• WHAT TO WORK ON:
Copy each line below that has "hjælp".

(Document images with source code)

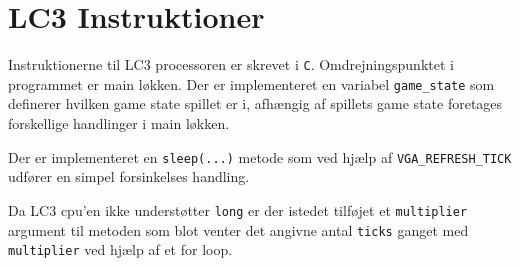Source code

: \section{LC3 Instruktioner}
Instruktionerne til LC3 processoren er skrevet i \texttt{C}. Omdrejningspunktet i programmet er main løkken. Der er implementeret en variabel \texttt{game\_state} som definerer hvilken game state spillet er i, afhængig af spillets game state foretages forskellige handlinger i main løkken.

Der er implementeret en \texttt{sleep(...)} metode som ved hjælp af \texttt{VGA\_REFRESH\_TICK} udfører en simpel forsinkelses handling.


Da LC3 cpu'en ikke understøtter \texttt{long} er der istedet tilføjet et \texttt{multiplier} argument til metoden som blot venter det angivne antal \texttt{ticks} ganget med \texttt{multiplier} ved hjælp af et for loop.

• EXERCISE RESULT:
Der er implementeret en \texttt{sleep(...)} metode som ved hjælp af \texttt{VGA\_REFRESH\_TICK} udfører en simpel forsinkelses handling.
Da LC3 cpu'en ikke understøtter \texttt{long} er der istedet tilføjet et \texttt{multiplier} argument til metoden som blot venter det angivne antal \texttt{ticks} ganget med \texttt{multiplier} ved hjælp af et for loop.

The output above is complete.